Long non‐coding RNA RUNX1‐IT1 plays a tumour‐suppressive role in colorectal cancer by inhibiting cell proliferation and migration

Long non‐coding RNAs (lncRNAs) have been demonstrated to be involved in the progression of various cancers. In this study, we aim to investigate the role of lncRNA RUNX1‐IT1 in the development of colorectal cancer (CRC). The expression levels of lncRNA RUNX1‐IT1 were measured using quantitative real‐time Polymerase Chain Reaction(qRT‐PCR). CCK8 proliferation assay, transwell assay, and flow cytometry were performed to evaluate the effect of lncRNA RUNX1‐IT1 on CRC cell proliferation, migration, and apoptosis.

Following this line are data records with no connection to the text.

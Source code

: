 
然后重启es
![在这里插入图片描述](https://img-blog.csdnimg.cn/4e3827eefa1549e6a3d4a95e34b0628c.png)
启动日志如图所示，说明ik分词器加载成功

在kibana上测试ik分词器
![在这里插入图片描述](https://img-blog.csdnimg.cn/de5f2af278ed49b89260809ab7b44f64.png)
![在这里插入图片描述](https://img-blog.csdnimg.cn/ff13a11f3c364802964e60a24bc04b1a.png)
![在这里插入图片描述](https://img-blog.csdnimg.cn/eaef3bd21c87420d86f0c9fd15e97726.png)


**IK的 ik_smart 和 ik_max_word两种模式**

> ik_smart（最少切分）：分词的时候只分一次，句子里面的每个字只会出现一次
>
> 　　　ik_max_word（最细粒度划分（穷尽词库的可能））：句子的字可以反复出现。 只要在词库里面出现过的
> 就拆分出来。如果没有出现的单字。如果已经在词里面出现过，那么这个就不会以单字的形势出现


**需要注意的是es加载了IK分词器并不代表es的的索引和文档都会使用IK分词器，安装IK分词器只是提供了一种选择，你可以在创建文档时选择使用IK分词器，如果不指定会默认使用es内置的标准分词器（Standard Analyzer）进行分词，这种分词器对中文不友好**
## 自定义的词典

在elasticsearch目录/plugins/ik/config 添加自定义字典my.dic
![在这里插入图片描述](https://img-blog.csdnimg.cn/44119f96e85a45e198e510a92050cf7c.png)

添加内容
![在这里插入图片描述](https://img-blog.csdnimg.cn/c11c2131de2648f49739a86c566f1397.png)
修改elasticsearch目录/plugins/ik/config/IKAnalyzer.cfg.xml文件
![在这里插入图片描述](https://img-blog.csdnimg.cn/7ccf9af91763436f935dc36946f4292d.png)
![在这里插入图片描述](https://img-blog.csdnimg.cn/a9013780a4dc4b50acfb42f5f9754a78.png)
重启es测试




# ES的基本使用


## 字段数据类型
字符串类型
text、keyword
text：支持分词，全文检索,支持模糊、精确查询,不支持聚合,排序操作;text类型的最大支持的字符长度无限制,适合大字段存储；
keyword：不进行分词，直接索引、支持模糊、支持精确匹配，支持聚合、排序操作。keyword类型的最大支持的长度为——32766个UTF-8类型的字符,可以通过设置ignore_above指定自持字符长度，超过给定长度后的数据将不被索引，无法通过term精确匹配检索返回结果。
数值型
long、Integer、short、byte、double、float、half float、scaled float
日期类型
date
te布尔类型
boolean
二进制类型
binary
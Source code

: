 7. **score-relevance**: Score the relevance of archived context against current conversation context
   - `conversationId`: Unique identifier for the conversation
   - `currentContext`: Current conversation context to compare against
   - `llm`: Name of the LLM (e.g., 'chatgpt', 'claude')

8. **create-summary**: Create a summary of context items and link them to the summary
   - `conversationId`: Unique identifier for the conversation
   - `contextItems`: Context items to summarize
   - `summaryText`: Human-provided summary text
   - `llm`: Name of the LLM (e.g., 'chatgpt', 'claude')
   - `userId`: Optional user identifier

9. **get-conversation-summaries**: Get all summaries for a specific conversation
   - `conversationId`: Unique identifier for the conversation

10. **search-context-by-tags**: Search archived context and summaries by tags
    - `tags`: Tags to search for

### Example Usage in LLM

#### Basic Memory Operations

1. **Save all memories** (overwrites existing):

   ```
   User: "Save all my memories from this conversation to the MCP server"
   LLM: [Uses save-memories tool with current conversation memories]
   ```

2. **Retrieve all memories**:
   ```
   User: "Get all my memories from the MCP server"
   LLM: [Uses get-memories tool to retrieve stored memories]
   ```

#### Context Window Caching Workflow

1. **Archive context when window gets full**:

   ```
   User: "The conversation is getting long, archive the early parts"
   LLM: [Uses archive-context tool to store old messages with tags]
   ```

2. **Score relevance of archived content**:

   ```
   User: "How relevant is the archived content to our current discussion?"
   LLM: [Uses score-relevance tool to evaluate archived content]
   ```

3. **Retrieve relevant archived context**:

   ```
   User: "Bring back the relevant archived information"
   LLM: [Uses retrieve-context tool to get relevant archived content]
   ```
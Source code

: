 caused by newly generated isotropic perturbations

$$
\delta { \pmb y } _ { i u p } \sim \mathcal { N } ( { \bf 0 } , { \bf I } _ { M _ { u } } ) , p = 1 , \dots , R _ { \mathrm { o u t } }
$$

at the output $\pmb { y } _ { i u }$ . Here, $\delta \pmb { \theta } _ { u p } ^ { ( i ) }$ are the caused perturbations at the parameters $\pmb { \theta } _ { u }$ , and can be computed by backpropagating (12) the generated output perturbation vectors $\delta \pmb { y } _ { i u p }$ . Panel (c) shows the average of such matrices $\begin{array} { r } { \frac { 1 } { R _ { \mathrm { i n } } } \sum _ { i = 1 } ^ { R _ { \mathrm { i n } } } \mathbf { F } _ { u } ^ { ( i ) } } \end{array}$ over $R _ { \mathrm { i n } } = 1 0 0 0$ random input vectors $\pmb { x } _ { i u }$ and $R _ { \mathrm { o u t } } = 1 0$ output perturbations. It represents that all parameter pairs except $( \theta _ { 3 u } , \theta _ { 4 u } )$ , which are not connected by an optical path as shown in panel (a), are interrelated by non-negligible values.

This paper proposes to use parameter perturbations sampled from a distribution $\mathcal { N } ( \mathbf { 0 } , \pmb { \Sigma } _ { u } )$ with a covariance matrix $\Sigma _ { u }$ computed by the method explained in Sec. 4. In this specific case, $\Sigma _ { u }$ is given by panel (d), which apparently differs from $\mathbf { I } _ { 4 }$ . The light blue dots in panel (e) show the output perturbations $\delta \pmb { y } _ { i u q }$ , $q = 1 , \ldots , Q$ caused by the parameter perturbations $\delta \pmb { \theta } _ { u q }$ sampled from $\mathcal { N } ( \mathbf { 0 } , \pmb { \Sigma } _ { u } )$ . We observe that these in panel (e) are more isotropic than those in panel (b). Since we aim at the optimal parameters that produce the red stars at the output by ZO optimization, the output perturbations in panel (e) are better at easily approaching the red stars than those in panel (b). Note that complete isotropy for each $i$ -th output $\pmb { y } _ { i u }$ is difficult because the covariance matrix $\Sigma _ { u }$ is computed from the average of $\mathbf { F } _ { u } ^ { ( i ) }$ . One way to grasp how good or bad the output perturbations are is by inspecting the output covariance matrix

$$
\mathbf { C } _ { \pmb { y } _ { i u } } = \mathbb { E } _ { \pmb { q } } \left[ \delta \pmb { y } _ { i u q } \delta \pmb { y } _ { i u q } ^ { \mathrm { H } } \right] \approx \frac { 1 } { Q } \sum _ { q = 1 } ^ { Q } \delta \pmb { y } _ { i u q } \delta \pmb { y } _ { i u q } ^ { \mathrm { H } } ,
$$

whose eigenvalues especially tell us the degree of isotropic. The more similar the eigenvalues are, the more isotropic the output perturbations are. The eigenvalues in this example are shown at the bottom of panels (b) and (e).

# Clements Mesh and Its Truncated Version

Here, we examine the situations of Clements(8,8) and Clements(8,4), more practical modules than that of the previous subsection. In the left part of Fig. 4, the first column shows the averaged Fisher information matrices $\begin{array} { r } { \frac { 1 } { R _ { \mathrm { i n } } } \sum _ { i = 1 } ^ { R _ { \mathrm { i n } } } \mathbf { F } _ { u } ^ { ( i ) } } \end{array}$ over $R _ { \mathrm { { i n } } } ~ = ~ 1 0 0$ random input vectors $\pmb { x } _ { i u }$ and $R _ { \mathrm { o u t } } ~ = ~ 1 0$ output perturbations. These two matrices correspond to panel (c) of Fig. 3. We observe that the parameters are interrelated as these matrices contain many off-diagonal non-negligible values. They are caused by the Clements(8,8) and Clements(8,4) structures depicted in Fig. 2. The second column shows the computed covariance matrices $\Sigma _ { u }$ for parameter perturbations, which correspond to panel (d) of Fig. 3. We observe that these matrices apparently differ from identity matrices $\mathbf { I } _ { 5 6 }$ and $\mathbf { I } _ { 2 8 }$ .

The proliferation markers (PCNA, Ki67), apoptosis markers (cleaved‐PARP, cleaved‐caspase3), and MMP9 are detected by western blotting. Significant down regulation of lncRNA RUNX1‐IT1 was measured in CRC tissues and three CRC cell lines (HCT116, HT29, and RKO) compared with paired nontumorous adjacent tissues ( P  < 0.01) or the normal colonic epithelial cell line FHC ( P  < 0.05), respectively. Moreover, the proliferative and migration potential of CRC cells were inhibited by overexpressing lncRNA RUNX1‐IT1, which could be obviously improved by knocking down lncRNA RUNX1‐IT1. The protein levels of PCNA, Ki67, and MMP9 were upregulated by overexpressing lncRNA RUNX1‐IT1 and down regulated in si‐RUNX1‐IT1 cells. Besides, lncRNA RUNX1‐IT1 could also promote the apoptosis of CRC cells. In conclusion, lncRNA RUNX1‐IT1 is downregulated in CRC and plays a tumour‐suppressive role due to the regulatory of cell proliferation, migration, and apoptosis. Significance of the study We demonstrated that lncRNA RUNX1‐IT1 was down regulated both in CRC tissues and cell lines. Besides, lncRNA RUNX1‐IT1 could serve as a potential diagnostic biomarker and play a tumour‐suppressive role owing to its good diagnostic efficacy and inhibition of CRC cell proliferation and migration.